Many foods are overlooked for their vitamin and mineral content. Add variety to your diet to ensure you are providing your body with the vitamins and minerals it needs. Check out these surprising foods that are actually good sources of certain vitamins and minerals.
» Vitamin C — Vitamin C provides antioxidants that help protect your body against free radical damage and helps to boost your immune system. When we think of vitamin C we usually think of citrus foods such as oranges. However, if you are not consuming citrus foods on a daily basis that is okay if you are including these foods into your diet: Red bell peppers have almost twice the vitamin C of an orange. A cup of broccoli contains the recommended vitamin C for one day. Brussels sprouts, kiwi, cantaloupe, and cauliflower also contain vitamin C.
» Calcium — Think you have to drink milk and eat cheese to get calcium? Not so. Many non-dairy sources are also high in calcium. Eating fish with edible bones such as canned salmon is a good calcium source. Try making salmon patties from wild-caught canned salmon that contains the bones. The bones are so soft and brittle that they can easily be broken up into the salmon patty mixture before cooking and you will not taste them. Other sources of calcium include collard greens, kale, broccoli, turnips, garlic, arugula, Swiss chard, spinach, watercress, okra, red kidney beans, chick peas, figs, sardines, almonds, Brazil nuts, hazelnuts, sesame seeds and wheat grass. To help absorb calcium, your body needs vitamin D and vitamin K. Make sure you are not overlooking these vitamins to ensure calcium is being used effectively in the body.
» Iron — Meat, such as beef, may be what some may think of when it comes to iron.
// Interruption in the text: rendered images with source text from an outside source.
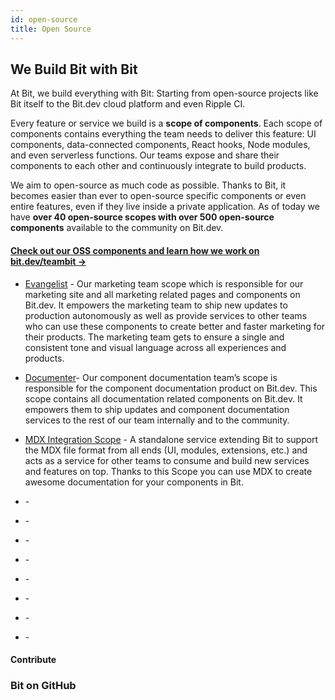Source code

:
 ```yaml
---
id: open-source
title: Open Source
---
```


## We Build Bit with Bit

At Bit, we build everything with Bit: Starting from open-source projects like Bit itself to the Bit.dev cloud platform and even Ripple CI.  

Every feature or service we build is a **scope of components**. Each scope of components contains everything the team needs to deliver this feature: UI components, data-connected components, React hooks, Node modules, and even serverless functions. Our teams expose and share their components to each other and continuously integrate to build products.  

We aim to open-source as much code as possible. Thanks to Bit, it becomes easier than ever to open-source specific components or even entire features, even if they live inside a private application. As of today we have **over 40 open-source scopes with over 500 open-source components** available to the community on Bit.dev.

#### [Check out our OSS components and learn how we work on bit.dev/teambit ->](https://bit.dev/teambit)


- [Evangelist](https://bit.dev/teambit/evangelist) - Our marketing team scope which is responsible for our marketing site and all marketing related pages and components on Bit.dev. It empowers the marketing team to ship new updates to production autonomously as well as provide services to other teams who can use these components to create better and faster marketing for their products. The marketing team gets to ensure a single and consistent tone and visual language across all experiences and products.  

- [Documenter](https://bit.dev/teambit/documenter)- Our component documentation team’s scope is responsible for the component documentation product on Bit.dev. This scope contains all documentation related components on Bit.dev. It empowers them to ship updates and component documentation services to the rest of our team internally and to the community.  

- [MDX Integration Scope](https://bit.dev/teambit/mdx) - A standalone service extending Bit to support the MDX file format from all ends (UI, modules, extensions, etc.) and acts as a service for other teams to consume and build new services and features on top. Thanks to this Scope you can use MDX to create awesome documentation for your components in Bit.  

- []() - 

- []() - 


- []() - 

- []() - 


- []() - 


- []() - 


- []() - 
- []() - 


#### Contribute


### Bit on GitHub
If you’re not a fan of beef, don’t worry, because iron is found in many other foods besides animal products. Heme iron is found in animal foods and is absorbed better in the body. Non-heme iron is found in plant foods and is not absorbed as well as heme. However, you can boost absorption of non-heme foods by pairing them vitamin C-rich foods. Foods such as beans, lentils, cashews and dark green leafy vegetables are forms of non-heme iron. To get the most absorption out of non-heme iron sources try consuming your salad that contains leafy greens with diced oranges or bell peppers. Or top it with a dressing made with lime or lemon juice. Also, cooking in a cast iron pan helps add iron to foods. Iron helps to deliver oxygen to cells throughout the body, so if you don’t get enough, you may experience fatigue, pale skin, headaches and cold hands and feet.
» Vitamin D — Even though the sun is the best source of vitamin D, you can get it is small amounts from some foods. There are few foods that contain vitamin D, and vitamin D deficiency is an epidemic in America. You should still aim to get 10-15 minutes in the sun daily. Food sources of vitamin D include salmon (make sure to purchase wild-caught for optimal vitamin D), sardines, cod liver oil, canned tuna, egg yolks, and some mushrooms.
» Potassium — Potassium is a mineral that the body uses for numerous functions and is essential for bone and heart health. A potassium-rich diet can reduce the risk of heart disease and help to lower blood pressure. Unfortunately, the majority of Americans don’t get enough potassium from their diets. The 2015–20 Dietary Guidelines for Americans classifies potassium as a nutrient of public health concern. If you are not a fan of bananas, no need to fear because there are many foods that contain as much potassium or more than bananas. Dried apricots, lentils, acorn squash, raisins, potatoes, and kidney beans contain more potassium than a banana. Other potassium rich foods include spinach, salmon, tomatoes, broccoli and cantaloupe.